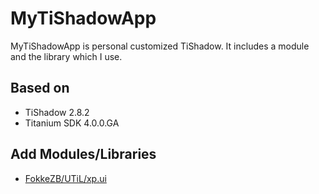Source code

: MyTiShadowApp
==============

MyTiShadowApp is personal customized TiShadow. It includes a module and the library which I use.

Based on
--------

* TiShadow 2.8.2
* Titanium SDK 4.0.0.GA

Add Modules/Libraries
---------------------

* [FokkeZB/UTiL/xp.ui](https://github.com/FokkeZB/UTiL/tree/master/xp.ui)
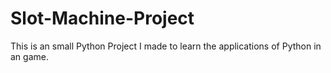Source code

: # Slot-Machine-Project
This is an small Python Project I made to learn the applications of Python in an game.
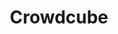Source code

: ---
facebook: https://facebook.com/crowdcube/%3E
instagram: https://instagram.com/crowdcube/%3E
linkedin: https://linkedin.com/company/crowdcube-limited/%3E
logohandle: crowdcube
sort: crowdcube
title: Crowdcube
twitter: https://x.com/Crowdcube
website: https://www.crowdcube.com/
---
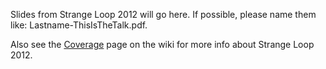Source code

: Slides from Strange Loop 2012 will go here. If possible, please name them like: Lastname-ThisIsTheTalk.pdf.

Also see the [Coverage](https://github.com/strangeloop/strangeloop2012/wiki/Coverage) page on the wiki for more info about Strange Loop 2012.


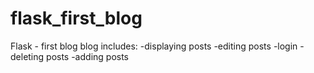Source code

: # flask_first_blog
Flask - first blog 
blog includes:
-displaying posts
-editing posts
-login
-deleting posts
-adding posts
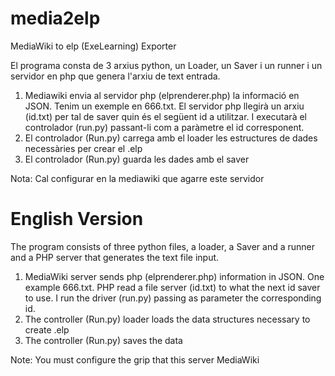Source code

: media2elp
=========

MediaWiki to elp (ExeLearning) Exporter
<p>
El programa consta de 3 arxius python, un Loader, un Saver i un runner i un servidor en php que genera l'arxiu de text entrada. 
<ol>
<li>Mediawiki envia al servidor php (elprenderer.php) la informació en JSON. Tenim un exemple en 666.txt. El servidor php llegirà un arxiu (id.txt) per tal de saver quin és el següent id a utilitzar. I executarà el controlador (run.py) passant-li com a paràmetre el id corresponent.
<li>El controlador (Run.py) carrega amb el loader les estructures de dades necessàries per crear el .elp 
<li>El controlador (Run.py) guarda les dades amb el saver
</ol>
</p>
Nota: Cal configurar en la mediawiki que agarre este servidor


English Version
===============
The program consists of three python files, a loader, a Saver and a runner and a PHP server that generates the text file input. 
<p>
<ol>
<li>MediaWiki server sends php (elprenderer.php) information in JSON. One example 666.txt. PHP read a file server (id.txt) to what the next id saver to use. I run the driver (run.py) passing as parameter the corresponding id. 
<li>The controller (Run.py) loader loads the data structures necessary to create .elp 
<li>The controller (Run.py) saves the data
</ol>
Note: You must configure the grip that this server MediaWiki
</p>

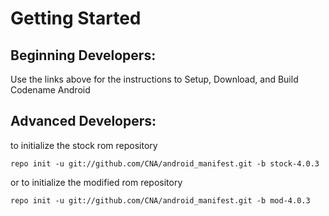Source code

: 
Getting Started
===========
  
  
Beginning Developers:
---------------

Use the links above for the instructions to Setup, Download, and Build Codename Android
    
    
Advanced Developers:
---------------
          
    
to initialize the stock rom repository


    repo init -u git://github.com/CNA/android_manifest.git -b stock-4.0.3
    
    
or to initialize the modified rom repository


    repo init -u git://github.com/CNA/android_manifest.git -b mod-4.0.3

    
    

    
    
    
    
    
    
    
    
    
    
    
    
    
    
    
    
    
    
    
    
    
    
    
    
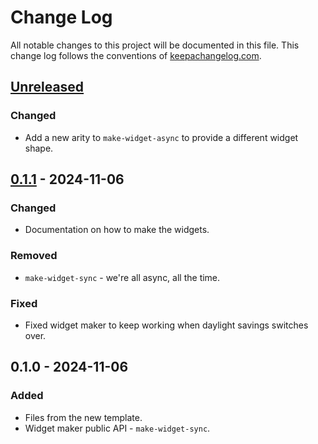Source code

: # Change Log
All notable changes to this project will be documented in this file. This change log follows the conventions of [keepachangelog.com](http://keepachangelog.com/).

## [Unreleased]
### Changed
- Add a new arity to `make-widget-async` to provide a different widget shape.

## [0.1.1] - 2024-11-06
### Changed
- Documentation on how to make the widgets.

### Removed
- `make-widget-sync` - we're all async, all the time.

### Fixed
- Fixed widget maker to keep working when daylight savings switches over.

## 0.1.0 - 2024-11-06
### Added
- Files from the new template.
- Widget maker public API - `make-widget-sync`.

[Unreleased]: https://sourcehost.site/your-name/teste/compare/0.1.1...HEAD
[0.1.1]: https://sourcehost.site/your-name/teste/compare/0.1.0...0.1.1
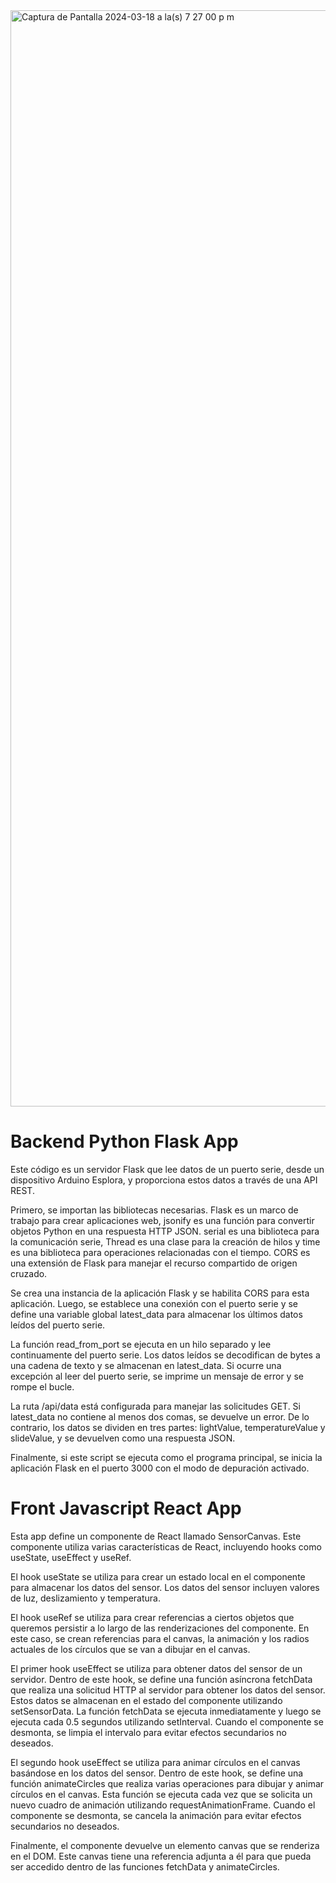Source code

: 
<img width="1754" alt="Captura de Pantalla 2024-03-18 a la(s) 7 27 00 p m" src="https://github.com/jcarroyos-teaching/arduino-esplora-server/assets/4398275/aa31b189-a431-43aa-809e-6d26b61a3463">

# Backend Python Flask App

Este código es un servidor Flask que lee datos de un puerto serie, desde un dispositivo Arduino Esplora, y proporciona estos datos a través de una API REST.

Primero, se importan las bibliotecas necesarias. Flask es un marco de trabajo para crear aplicaciones web, jsonify es una función para convertir objetos Python en una respuesta HTTP JSON. serial es una biblioteca para la comunicación serie, Thread es una clase para la creación de hilos y time es una biblioteca para operaciones relacionadas con el tiempo. CORS es una extensión de Flask para manejar el recurso compartido de origen cruzado.

Se crea una instancia de la aplicación Flask y se habilita CORS para esta aplicación. Luego, se establece una conexión con el puerto serie y se define una variable global latest_data para almacenar los últimos datos leídos del puerto serie.

La función read_from_port se ejecuta en un hilo separado y lee continuamente del puerto serie. Los datos leídos se decodifican de bytes a una cadena de texto y se almacenan en latest_data. Si ocurre una excepción al leer del puerto serie, se imprime un mensaje de error y se rompe el bucle.

La ruta /api/data está configurada para manejar las solicitudes GET. Si latest_data no contiene al menos dos comas, se devuelve un error. De lo contrario, los datos se dividen en tres partes: lightValue, temperatureValue y slideValue, y se devuelven como una respuesta JSON.

Finalmente, si este script se ejecuta como el programa principal, se inicia la aplicación Flask en el puerto 3000 con el modo de depuración activado.

# Front Javascript React App

Esta app define un componente de React llamado SensorCanvas. Este componente utiliza varias características de React, incluyendo hooks como useState, useEffect y useRef.

El hook useState se utiliza para crear un estado local en el componente para almacenar los datos del sensor. Los datos del sensor incluyen valores de luz, deslizamiento y temperatura.

El hook useRef se utiliza para crear referencias a ciertos objetos que queremos persistir a lo largo de las renderizaciones del componente. En este caso, se crean referencias para el canvas, la animación y los radios actuales de los círculos que se van a dibujar en el canvas.

El primer hook useEffect se utiliza para obtener datos del sensor de un servidor. Dentro de este hook, se define una función asíncrona fetchData que realiza una solicitud HTTP al servidor para obtener los datos del sensor. Estos datos se almacenan en el estado del componente utilizando setSensorData. La función fetchData se ejecuta inmediatamente y luego se ejecuta cada 0.5 segundos utilizando setInterval. Cuando el componente se desmonta, se limpia el intervalo para evitar efectos secundarios no deseados.

El segundo hook useEffect se utiliza para animar círculos en el canvas basándose en los datos del sensor. Dentro de este hook, se define una función animateCircles que realiza varias operaciones para dibujar y animar círculos en el canvas. Esta función se ejecuta cada vez que se solicita un nuevo cuadro de animación utilizando requestAnimationFrame. Cuando el componente se desmonta, se cancela la animación para evitar efectos secundarios no deseados.

Finalmente, el componente devuelve un elemento canvas que se renderiza en el DOM. Este canvas tiene una referencia adjunta a él para que pueda ser accedido dentro de las funciones fetchData y animateCircles.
_ _ _ _ _ _ _
■ **DESCRIPTION OF THE TASK**
Copy exactly the lines of the listing above between the one holding "sort: crowdcube" and the one holding "<li>El controlador (Run.py) guarda", inclusive; omit all pictures.

■ **WORKED SOLUTION**
sort: crowdcube
title: Crowdcube
twitter: https://x.com/Crowdcube
website: https://www.crowdcube.com/
---
Source code

: Slides from Strange Loop 2012 will go here. If possible, please name them like: Lastname-ThisIsTheTalk.pdf.

Also see the [Coverage](https://github.com/strangeloop/strangeloop2012/wiki/Coverage) page on the wiki for more info about Strange Loop 2012.


Source code

: # flask_first_blog
Flask - first blog 
blog includes:
-displaying posts
-editing posts
-login
-deleting posts
-adding posts
Source code

: media2elp
=========

MediaWiki to elp (ExeLearning) Exporter
<p>
El programa consta de 3 arxius python, un Loader, un Saver i un runner i un servidor en php que genera l'arxiu de text entrada. 
<ol>
<li>Mediawiki envia al servidor php (elprenderer.php) la informació en JSON. Tenim un exemple en 666.txt. El servidor php llegirà un arxiu (id.txt) per tal de saver quin és el següent id a utilitzar. I executarà el controlador (run.py) passant-li com a paràmetre el id corresponent.
<li>El controlador (Run.py) carrega amb el loader les estructures de dades necessàries per crear el .elp 
<li>El controlador (Run.py) guarda les dades amb el saver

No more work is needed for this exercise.